» Task instructions
Copy, word for word, the lines of the entries below between the one with "Conceptual model for" and the one with "of a novel.", inclusive, and leave out everything else.

□ □ □ □

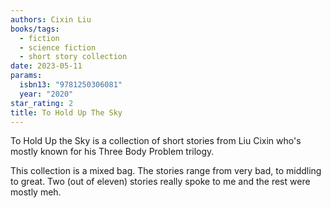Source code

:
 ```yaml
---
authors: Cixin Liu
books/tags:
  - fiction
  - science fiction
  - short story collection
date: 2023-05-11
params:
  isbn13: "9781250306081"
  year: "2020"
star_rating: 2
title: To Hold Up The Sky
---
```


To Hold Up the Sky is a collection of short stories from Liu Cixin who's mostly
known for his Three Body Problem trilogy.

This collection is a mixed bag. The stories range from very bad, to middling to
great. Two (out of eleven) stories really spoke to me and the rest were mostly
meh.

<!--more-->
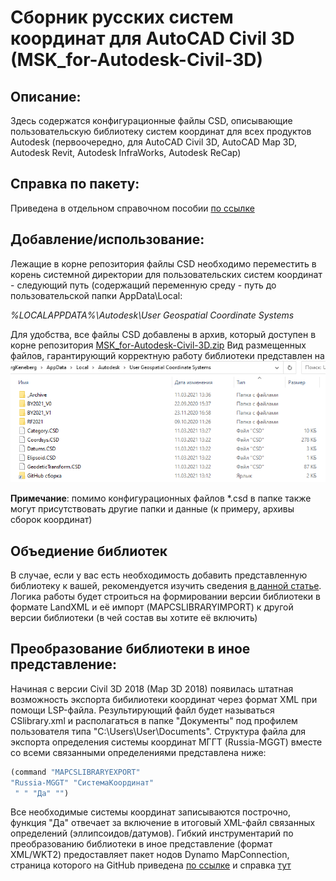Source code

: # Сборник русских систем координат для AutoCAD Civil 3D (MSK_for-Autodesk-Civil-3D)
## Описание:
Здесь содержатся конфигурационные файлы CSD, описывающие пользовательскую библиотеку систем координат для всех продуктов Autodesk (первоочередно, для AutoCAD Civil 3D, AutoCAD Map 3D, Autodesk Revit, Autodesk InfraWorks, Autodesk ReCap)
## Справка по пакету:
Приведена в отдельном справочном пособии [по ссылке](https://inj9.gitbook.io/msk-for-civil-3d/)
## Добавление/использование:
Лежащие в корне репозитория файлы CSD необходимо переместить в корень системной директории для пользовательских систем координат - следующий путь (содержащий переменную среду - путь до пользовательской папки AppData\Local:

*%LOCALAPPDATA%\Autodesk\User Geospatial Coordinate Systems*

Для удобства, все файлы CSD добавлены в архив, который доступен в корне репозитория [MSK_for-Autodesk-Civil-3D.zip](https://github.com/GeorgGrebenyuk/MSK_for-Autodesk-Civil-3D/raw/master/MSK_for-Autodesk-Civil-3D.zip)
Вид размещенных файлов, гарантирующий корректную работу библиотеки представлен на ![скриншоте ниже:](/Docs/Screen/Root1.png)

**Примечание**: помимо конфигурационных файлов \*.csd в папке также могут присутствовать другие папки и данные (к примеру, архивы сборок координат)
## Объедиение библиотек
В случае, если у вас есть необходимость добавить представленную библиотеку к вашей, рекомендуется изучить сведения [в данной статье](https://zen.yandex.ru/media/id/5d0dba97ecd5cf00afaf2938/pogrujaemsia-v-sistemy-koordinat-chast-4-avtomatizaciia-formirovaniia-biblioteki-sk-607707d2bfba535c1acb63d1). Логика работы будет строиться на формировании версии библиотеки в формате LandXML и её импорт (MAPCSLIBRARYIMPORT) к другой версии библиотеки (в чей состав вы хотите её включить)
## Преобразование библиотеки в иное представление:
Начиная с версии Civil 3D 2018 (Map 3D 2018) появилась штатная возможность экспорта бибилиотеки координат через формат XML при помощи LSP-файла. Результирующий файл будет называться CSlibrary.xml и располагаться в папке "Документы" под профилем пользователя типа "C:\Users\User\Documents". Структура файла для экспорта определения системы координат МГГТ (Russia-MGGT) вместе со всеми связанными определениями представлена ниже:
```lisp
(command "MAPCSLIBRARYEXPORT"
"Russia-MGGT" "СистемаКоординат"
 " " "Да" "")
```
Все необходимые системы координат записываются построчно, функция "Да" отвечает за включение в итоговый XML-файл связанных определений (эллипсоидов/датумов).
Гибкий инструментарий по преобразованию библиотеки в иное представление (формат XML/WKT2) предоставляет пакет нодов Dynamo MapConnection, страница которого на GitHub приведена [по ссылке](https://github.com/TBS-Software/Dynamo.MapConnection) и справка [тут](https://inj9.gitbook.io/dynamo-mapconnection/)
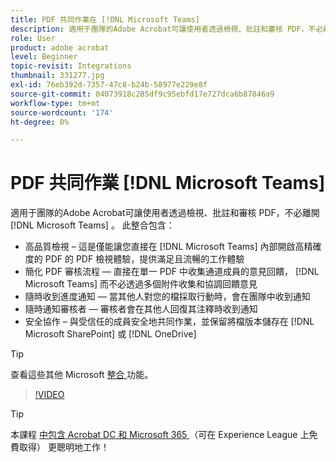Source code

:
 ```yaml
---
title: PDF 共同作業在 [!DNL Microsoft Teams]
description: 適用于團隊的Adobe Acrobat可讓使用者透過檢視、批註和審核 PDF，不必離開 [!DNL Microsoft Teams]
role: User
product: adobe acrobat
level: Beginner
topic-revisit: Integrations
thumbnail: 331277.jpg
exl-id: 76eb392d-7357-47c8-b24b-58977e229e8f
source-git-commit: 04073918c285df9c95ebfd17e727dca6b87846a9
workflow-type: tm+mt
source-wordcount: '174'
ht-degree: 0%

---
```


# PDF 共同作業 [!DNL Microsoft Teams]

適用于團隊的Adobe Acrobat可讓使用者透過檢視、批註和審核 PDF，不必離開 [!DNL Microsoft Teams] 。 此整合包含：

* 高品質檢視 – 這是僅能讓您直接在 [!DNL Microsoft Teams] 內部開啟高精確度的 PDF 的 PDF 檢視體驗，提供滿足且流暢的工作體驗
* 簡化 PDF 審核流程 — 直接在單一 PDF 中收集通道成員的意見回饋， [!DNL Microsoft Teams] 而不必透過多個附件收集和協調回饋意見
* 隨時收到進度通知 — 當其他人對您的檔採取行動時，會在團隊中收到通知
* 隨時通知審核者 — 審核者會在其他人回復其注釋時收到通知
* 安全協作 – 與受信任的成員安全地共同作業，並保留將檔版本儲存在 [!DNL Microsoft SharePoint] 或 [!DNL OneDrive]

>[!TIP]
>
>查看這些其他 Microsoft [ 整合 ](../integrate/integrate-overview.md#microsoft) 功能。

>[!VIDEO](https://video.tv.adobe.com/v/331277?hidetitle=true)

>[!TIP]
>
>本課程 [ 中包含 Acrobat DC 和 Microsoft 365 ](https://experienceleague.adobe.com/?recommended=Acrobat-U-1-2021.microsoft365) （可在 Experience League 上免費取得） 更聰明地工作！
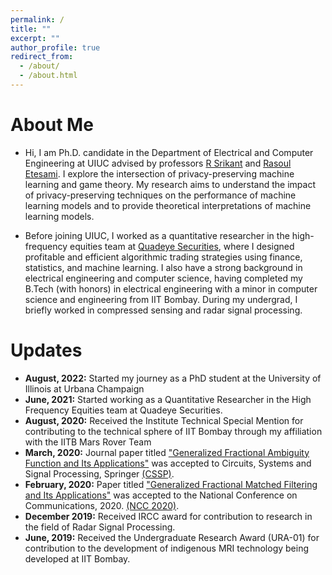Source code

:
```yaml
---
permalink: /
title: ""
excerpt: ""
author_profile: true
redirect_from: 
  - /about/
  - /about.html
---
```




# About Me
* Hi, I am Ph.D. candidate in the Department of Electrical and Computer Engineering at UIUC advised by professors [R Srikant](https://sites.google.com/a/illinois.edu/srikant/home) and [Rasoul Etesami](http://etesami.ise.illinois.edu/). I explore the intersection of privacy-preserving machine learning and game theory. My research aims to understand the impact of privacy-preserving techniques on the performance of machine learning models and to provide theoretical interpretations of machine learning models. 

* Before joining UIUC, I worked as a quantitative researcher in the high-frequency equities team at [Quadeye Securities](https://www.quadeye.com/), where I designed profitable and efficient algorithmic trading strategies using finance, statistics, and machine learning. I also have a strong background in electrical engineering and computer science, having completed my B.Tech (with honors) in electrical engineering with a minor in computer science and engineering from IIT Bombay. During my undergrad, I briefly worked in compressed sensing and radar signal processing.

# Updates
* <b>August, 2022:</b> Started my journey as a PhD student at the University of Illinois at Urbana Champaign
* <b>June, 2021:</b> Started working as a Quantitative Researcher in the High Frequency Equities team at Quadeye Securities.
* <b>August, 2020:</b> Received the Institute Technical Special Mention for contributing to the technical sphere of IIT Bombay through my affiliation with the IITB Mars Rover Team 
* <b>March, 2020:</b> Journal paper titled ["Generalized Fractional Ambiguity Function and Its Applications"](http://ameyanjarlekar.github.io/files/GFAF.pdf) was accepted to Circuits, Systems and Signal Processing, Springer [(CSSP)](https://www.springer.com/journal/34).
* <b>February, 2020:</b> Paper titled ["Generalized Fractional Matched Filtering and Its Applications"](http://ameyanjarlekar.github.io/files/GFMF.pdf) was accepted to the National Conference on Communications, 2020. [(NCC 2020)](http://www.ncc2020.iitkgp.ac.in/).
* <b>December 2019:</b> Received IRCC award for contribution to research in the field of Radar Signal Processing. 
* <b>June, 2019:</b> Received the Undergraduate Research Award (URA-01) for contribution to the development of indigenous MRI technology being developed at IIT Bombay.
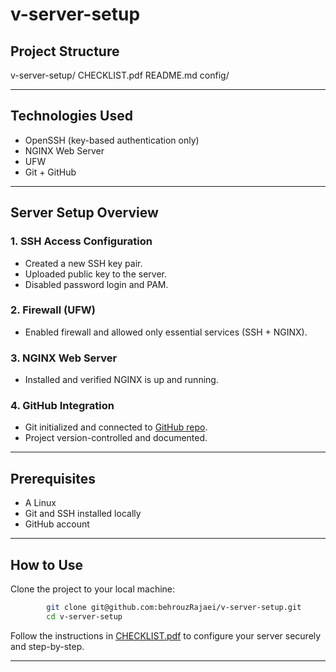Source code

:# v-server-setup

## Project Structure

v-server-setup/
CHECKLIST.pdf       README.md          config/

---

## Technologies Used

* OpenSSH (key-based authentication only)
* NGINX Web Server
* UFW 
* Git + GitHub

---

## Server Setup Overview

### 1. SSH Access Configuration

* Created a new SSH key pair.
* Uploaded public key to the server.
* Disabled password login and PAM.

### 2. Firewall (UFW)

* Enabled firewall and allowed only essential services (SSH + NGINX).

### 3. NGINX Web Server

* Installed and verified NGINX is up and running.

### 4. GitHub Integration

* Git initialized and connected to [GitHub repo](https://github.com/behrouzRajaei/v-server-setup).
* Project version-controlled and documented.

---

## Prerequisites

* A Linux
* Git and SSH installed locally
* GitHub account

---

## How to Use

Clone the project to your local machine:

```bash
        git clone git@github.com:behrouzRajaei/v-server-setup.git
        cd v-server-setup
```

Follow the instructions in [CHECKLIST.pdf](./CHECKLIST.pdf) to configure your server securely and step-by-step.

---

□ □ □ □

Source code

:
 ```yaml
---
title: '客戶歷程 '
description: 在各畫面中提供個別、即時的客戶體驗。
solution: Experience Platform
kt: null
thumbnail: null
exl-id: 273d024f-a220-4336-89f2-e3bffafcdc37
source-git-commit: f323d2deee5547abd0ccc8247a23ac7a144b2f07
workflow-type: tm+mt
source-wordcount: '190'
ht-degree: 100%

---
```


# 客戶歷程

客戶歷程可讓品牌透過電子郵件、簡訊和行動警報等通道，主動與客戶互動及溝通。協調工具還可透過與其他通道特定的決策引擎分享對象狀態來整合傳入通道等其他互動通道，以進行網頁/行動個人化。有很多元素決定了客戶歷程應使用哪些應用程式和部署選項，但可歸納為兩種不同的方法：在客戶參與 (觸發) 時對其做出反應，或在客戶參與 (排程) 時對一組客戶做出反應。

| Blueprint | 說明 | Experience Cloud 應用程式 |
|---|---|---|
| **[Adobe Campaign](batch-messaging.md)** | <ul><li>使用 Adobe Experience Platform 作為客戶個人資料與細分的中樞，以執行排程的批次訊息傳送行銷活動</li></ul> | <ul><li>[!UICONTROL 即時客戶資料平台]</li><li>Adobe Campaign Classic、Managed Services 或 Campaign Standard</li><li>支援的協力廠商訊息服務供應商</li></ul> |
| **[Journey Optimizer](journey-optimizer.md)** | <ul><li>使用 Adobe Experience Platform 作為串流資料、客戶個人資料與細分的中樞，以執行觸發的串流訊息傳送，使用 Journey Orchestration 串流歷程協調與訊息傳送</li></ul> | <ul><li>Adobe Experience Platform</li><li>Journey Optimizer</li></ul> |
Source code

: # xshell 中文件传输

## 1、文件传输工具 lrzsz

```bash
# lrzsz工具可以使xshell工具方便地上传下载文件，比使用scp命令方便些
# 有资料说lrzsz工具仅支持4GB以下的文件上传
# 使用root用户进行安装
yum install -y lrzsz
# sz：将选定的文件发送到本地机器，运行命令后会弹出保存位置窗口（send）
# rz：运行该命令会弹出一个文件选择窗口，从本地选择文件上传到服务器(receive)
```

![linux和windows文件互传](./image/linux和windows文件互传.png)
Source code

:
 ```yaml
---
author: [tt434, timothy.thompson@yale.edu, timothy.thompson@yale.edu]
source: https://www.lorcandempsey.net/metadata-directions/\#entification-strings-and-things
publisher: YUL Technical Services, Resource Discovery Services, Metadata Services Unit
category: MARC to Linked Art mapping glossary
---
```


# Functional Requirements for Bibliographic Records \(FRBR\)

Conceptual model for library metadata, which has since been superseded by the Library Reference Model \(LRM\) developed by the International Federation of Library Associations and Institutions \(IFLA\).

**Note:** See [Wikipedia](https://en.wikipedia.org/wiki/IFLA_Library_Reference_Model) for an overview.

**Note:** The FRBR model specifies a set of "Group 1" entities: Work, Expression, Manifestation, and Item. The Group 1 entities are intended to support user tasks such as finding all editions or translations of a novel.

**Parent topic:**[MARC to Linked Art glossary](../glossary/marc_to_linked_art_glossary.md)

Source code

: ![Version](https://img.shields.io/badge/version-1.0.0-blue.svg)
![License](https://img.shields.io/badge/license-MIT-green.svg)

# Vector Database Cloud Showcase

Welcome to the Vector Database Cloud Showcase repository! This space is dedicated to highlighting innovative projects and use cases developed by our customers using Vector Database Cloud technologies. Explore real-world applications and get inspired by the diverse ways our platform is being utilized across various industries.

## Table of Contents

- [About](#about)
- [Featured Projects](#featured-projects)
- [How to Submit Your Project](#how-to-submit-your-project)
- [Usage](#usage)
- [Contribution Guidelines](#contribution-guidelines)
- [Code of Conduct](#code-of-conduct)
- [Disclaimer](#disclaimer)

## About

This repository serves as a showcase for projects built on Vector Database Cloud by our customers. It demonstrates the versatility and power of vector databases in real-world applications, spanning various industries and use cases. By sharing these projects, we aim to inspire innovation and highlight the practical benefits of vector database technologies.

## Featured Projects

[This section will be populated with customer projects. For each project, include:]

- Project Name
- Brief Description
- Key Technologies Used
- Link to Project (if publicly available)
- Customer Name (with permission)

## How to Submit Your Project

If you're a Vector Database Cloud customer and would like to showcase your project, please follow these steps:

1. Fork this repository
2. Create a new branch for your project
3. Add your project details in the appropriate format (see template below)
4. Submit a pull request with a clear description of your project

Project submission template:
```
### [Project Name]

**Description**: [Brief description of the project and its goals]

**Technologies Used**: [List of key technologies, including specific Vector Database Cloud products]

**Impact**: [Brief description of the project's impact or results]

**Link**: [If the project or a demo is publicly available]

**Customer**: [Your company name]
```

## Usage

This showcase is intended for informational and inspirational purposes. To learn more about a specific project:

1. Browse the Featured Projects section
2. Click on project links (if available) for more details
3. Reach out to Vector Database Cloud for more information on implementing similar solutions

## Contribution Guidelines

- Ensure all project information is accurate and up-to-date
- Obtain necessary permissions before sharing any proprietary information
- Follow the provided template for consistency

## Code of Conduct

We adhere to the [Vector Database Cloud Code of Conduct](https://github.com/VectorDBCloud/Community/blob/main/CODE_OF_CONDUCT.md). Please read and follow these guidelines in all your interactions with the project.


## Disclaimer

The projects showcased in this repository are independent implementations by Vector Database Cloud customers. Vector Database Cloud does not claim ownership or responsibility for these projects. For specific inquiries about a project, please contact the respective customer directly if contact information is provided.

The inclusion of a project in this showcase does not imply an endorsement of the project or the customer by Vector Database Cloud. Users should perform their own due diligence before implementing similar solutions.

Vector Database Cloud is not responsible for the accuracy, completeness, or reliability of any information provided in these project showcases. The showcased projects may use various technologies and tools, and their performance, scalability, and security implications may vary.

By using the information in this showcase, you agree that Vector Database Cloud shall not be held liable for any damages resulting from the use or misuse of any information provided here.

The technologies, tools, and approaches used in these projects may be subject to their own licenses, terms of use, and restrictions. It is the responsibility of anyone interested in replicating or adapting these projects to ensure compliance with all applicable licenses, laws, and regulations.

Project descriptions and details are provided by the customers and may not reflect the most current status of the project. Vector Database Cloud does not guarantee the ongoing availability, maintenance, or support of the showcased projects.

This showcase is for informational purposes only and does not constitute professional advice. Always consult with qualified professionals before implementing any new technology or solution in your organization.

□ □ □ □

» Written response
Conceptual model for library metadata, which has since been superseded by the Library Reference Model \(LRM\) developed by the International Federation of Library Associations and Institutions \(IFLA\).

**Note:** See [Wikipedia](https://en.wikipedia.org/wiki/IFLA_Library_Reference_Model) for an overview.

**Note:** The FRBR model specifies a set of "Group 1" entities: Work, Expression, Manifestation, and Item. The Group 1 entities are intended to support user tasks such as finding all editions or translations of a novel.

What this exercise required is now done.